As a side note, this problem feels really familiar. Generally, these types of problems require you to do one of two things: you either need to make a space/time complexity tradeoff, or you have to use a non-intuitive algorithm as you search. For example, you have a neat algorithm to measure distance, but if you start by building a list of primes that are used by ALL your numbers, then you may want to build UP from your smaller numbers to larger numbers, keeping track of distances.

Dynamic Programming?

[boost]

Okay, I generally understand your idea, but I'm still wondering how to place it in code. To make my mind clear... could you tell me how does this solution work for this test:

n=10

10

6

9

7

2

1

5

4

3

8

After that I'll try to force it and code.

Thanks so much for all your help ;)

[WingedPanther]

10 has the following distances:
6: 2, 9: 4, 7: 3, 2: 1, 1: 2, 5: 1, 4: 2, 3: 3, 8: 3 This immediately gives us boundaries for the remaining pairs of [a-b] and [a+b] where a is distance from 10 of one number, and b is distance from 10 of the other.

   6   9   7   2   1   5   4   3   8
6  - 
9 2-6  - 
7 1-5 1-7  - 
2 1-3 3-5 2-4  - 
1 0-4 2-6 1-5 1-3  - 
5 1-3 3-5 2-4 0-2 1-3  - 
4 0-4 2-6 1-5 1-3 0-4 1-3  - 
3 1-5 1-7 0-6 2-4 1-5 2-4 1-5  - 
8 1-5 1-7 0-6 2-4 1-5 2-4 1-5 0-6  - 

This gives you an order to go through comparisons with 6, and you can use the results to refine your ranges.

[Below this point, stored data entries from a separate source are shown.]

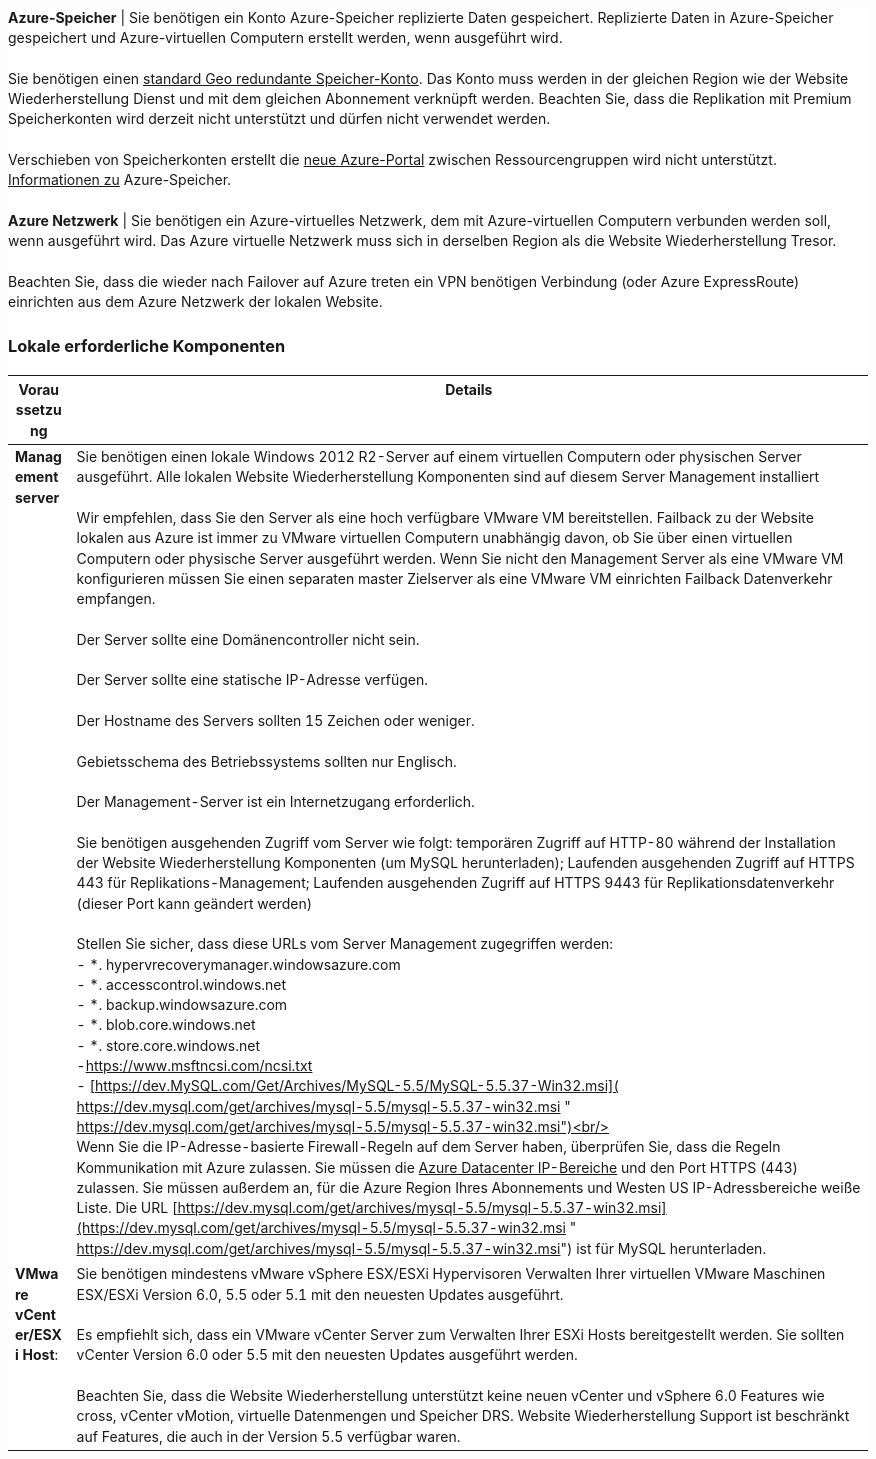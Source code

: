 **Azure-Speicher** | Sie benötigen ein Konto Azure-Speicher replizierte Daten gespeichert. Replizierte Daten in Azure-Speicher gespeichert und Azure-virtuellen Computern erstellt werden, wenn ausgeführt wird. <br/><br/>Sie benötigen einen [standard Geo redundante Speicher-Konto](../storage/storage-redundancy.md#geo-redundant-storage). Das Konto muss werden in der gleichen Region wie der Website Wiederherstellung Dienst und mit dem gleichen Abonnement verknüpft werden. Beachten Sie, dass die Replikation mit Premium Speicherkonten wird derzeit nicht unterstützt und dürfen nicht verwendet werden.<br/><br/>Verschieben von Speicherkonten erstellt die [neue Azure-Portal](../storage/storage-create-storage-account.md) zwischen Ressourcengruppen wird nicht unterstützt. [Informationen zu](../storage/storage-introduction.md) Azure-Speicher.<br/><br/>
**Azure Netzwerk** | Sie benötigen ein Azure-virtuelles Netzwerk, dem mit Azure-virtuellen Computern verbunden werden soll, wenn ausgeführt wird. Das Azure virtuelle Netzwerk muss sich in derselben Region als die Website Wiederherstellung Tresor.<br/><br/>Beachten Sie, dass die wieder nach Failover auf Azure treten ein VPN benötigen Verbindung (oder Azure ExpressRoute) einrichten aus dem Azure Netzwerk der lokalen Website.


### <a name="on-premises-prerequisites"></a>Lokale erforderliche Komponenten

**Voraussetzung** | **Details**
--- | ---
**Management server** | Sie benötigen einen lokale Windows 2012 R2-Server auf einem virtuellen Computern oder physischen Server ausgeführt. Alle lokalen Website Wiederherstellung Komponenten sind auf diesem Server Management installiert<br/><br/> Wir empfehlen, dass Sie den Server als eine hoch verfügbare VMware VM bereitstellen. Failback zu der Website lokalen aus Azure ist immer zu VMware virtuellen Computern unabhängig davon, ob Sie über einen virtuellen Computern oder physische Server ausgeführt werden. Wenn Sie nicht den Management Server als eine VMware VM konfigurieren müssen Sie einen separaten master Zielserver als eine VMware VM einrichten Failback Datenverkehr empfangen.<br/><br/>Der Server sollte eine Domänencontroller nicht sein.<br/><br/>Der Server sollte eine statische IP-Adresse verfügen.<br/><br/>Der Hostname des Servers sollten 15 Zeichen oder weniger.<br/><br/>Gebietsschema des Betriebssystems sollten nur Englisch.<br/><br/>Der Management-Server ist ein Internetzugang erforderlich.<br/><br/>Sie benötigen ausgehenden Zugriff vom Server wie folgt: temporären Zugriff auf HTTP-80 während der Installation der Website Wiederherstellung Komponenten (um MySQL herunterladen); Laufenden ausgehenden Zugriff auf HTTPS 443 für Replikations-Management; Laufenden ausgehenden Zugriff auf HTTPS 9443 für Replikationsdatenverkehr (dieser Port kann geändert werden)<br/><br/> Stellen Sie sicher, dass diese URLs vom Server Management zugegriffen werden: <br/>- \*. hypervrecoverymanager.windowsazure.com<br/>- \*. accesscontrol.windows.net<br/>- \*. backup.windowsazure.com<br/>- \*. blob.core.windows.net<br/>- \*. store.core.windows.net<br/>-https://www.msftncsi.com/ncsi.txt<br/>- [https://dev.MySQL.com/Get/Archives/MySQL-5.5/MySQL-5.5.37-Win32.msi]( https://dev.mysql.com/get/archives/mysql-5.5/mysql-5.5.37-win32.msi " https://dev.mysql.com/get/archives/mysql-5.5/mysql-5.5.37-win32.msi")<br/><br/>Wenn Sie die IP-Adresse-basierte Firewall-Regeln auf dem Server haben, überprüfen Sie, dass die Regeln Kommunikation mit Azure zulassen. Sie müssen die [Azure Datacenter IP-Bereiche](https://www.microsoft.com/download/details.aspx?id=41653) und den Port HTTPS (443) zulassen. Sie müssen außerdem an, für die Azure Region Ihres Abonnements und Westen US IP-Adressbereiche weiße Liste. Die URL [https://dev.mysql.com/get/archives/mysql-5.5/mysql-5.5.37-win32.msi](https://dev.mysql.com/get/archives/mysql-5.5/mysql-5.5.37-win32.msi " https://dev.mysql.com/get/archives/mysql-5.5/mysql-5.5.37-win32.msi") ist für MySQL herunterladen.
**VMware vCenter/ESXi Host**: | Sie benötigen mindestens vMware vSphere ESX/ESXi Hypervisoren Verwalten Ihrer virtuellen VMware Maschinen ESX/ESXi Version 6.0, 5.5 oder 5.1 mit den neuesten Updates ausgeführt.<br/><br/> Es empfiehlt sich, dass ein VMware vCenter Server zum Verwalten Ihrer ESXi Hosts bereitgestellt werden. Sie sollten vCenter Version 6.0 oder 5.5 mit den neuesten Updates ausgeführt werden.<br/><br/>Beachten Sie, dass die Website Wiederherstellung unterstützt keine neuen vCenter und vSphere 6.0 Features wie cross, vCenter vMotion, virtuelle Datenmengen und Speicher DRS. Website Wiederherstellung Support ist beschränkt auf Features, die auch in der Version 5.5 verfügbar waren.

I'll say right now, that the big thing this does is cut down on the number of calls to countPrimes, which is an expensive function. I'd estimate that calling countPrimes really makes your program more like O(n^3 ln(n)) If you can cut way down on calls to it, that will save you a lot on processing time.

[boost]

Okay, so what will be the output and how to get it? I can see, that you count only the value of minimal distance, but how to count minimal position of the number with minimal distance?